SPAC (Special Purpose Acquisition Company)

IntermediateStock Market2 min read

Quick Definition

A blank-check shell company formed to raise capital through an IPO for the purpose of acquiring an existing private company, providing an alternative path to going public.

Key Takeaways

  • A SPAC is a shell company that raises IPO capital to acquire a private company.
  • Sponsors have 18-24 months to complete an acquisition or return funds.
  • Many SPAC mergers have significantly underperformed traditional IPOs.

What Is SPAC (Special Purpose Acquisition Company)?

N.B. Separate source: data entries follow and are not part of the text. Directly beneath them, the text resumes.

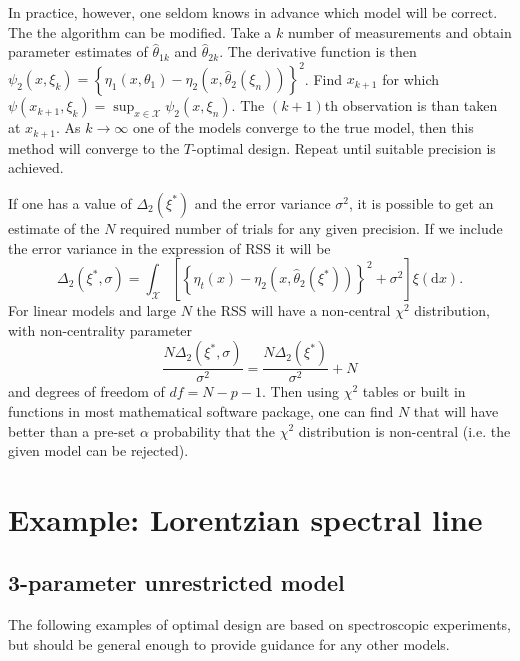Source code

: \documentclass[12pt]{iopart}
\begin{document}
In practice, however, one seldom knows in advance which model will be correct. The the algorithm can be modified. Take a $k$ number of measurements and obtain parameter estimates of $\hat \theta_{1k}$ and $\hat \theta_{2k}$. The derivative function is then $\psi_2(x, \xi_k) = \left\{\eta_1(x, \theta_1) - \eta_2(x, \hat \theta_2(\xi_n))\right\}^2$. Find $x_{k+1}$ for which $\psi(x_{k+1}, \xi_k) = \sup_{x \in \mathcal{X}}\psi_2(x, \xi_n)$. The $(k+1)$th observation is than taken at $x_{k+1}$. As $k \rightarrow \infty$ one of the models converge to the true model, then this method will converge to the $T$-optimal design. Repeat until suitable precision is achieved.

If one has a value of $\Delta_2(\xi^*)$ and the error variance $\sigma^2$, it is possible to get an estimate of the $N$ required number of trials for any given precision. If we include the error variance in the  expression of RSS it will be
\begin{equation}
\Delta_2(\xi^*, \sigma) = \int_{\mathcal{X}} \left[\left\{\eta_t(x) - \eta_2(x, \hat \theta_2(\xi^*))\right\}^2 + \sigma^2\right]\xi(\mathrm{d}x).
\label{eq:rssvar}
\end{equation}
For linear models and large $N$ the RSS will have a non-central $\chi^2$ distribution, with non-centrality parameter
\begin{equation}
\frac{N\Delta_2(\xi^*, \sigma)}{\sigma^2 } = \frac{N \Delta_2(\xi^*)}{\sigma^2} + N
\end{equation}
and degrees of freedom of $df = N - p - 1$. Then using $\chi^2$ tables or built in functions in most mathematical software package, one can find $N$ that will have better than a pre-set $\alpha$ probability that the $\chi^2$ distribution is non-central (i.e. the given model can be rejected).



\section{Example: Lorentzian spectral line}

\subsection{3-parameter unrestricted model}
\label{seq:exopt}

The following examples of optimal design are based on spectroscopic experiments, but should be general enough to provide guidance for any other models.
\end{document}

A Special Purpose Acquisition Company (SPAC) is a shell company with no commercial operations that is formed specifically to raise capital through an initial public offering (IPO) for the purpose of acquiring or merging with an existing private company. SPACs are often called "blank check companies" because investors provide capital without knowing which company will be acquired. The SPAC sponsor (typically experienced investors or industry executives) has a set timeframe — usually 18 to 24 months — to identify and complete an acquisition (called a "de-SPAC" transaction). If no deal is completed, the SPAC must return funds to investors. SPACs experienced a massive boom in 2020-2021, raising over $250 billion, before regulatory scrutiny and poor post-merger performance cooled the market significantly. Many SPAC mergers have dramatically underperformed traditional IPOs, with numerous post-merger stocks losing 50-90% of their value.

SPAC (Special Purpose Acquisition Company) Example

  • 1DraftKings went public through a SPAC merger in 2020, avoiding the traditional IPO process.
  • 2Over 600 SPACs raised more than $160 billion in 2021 alone before the market dramatically cooled.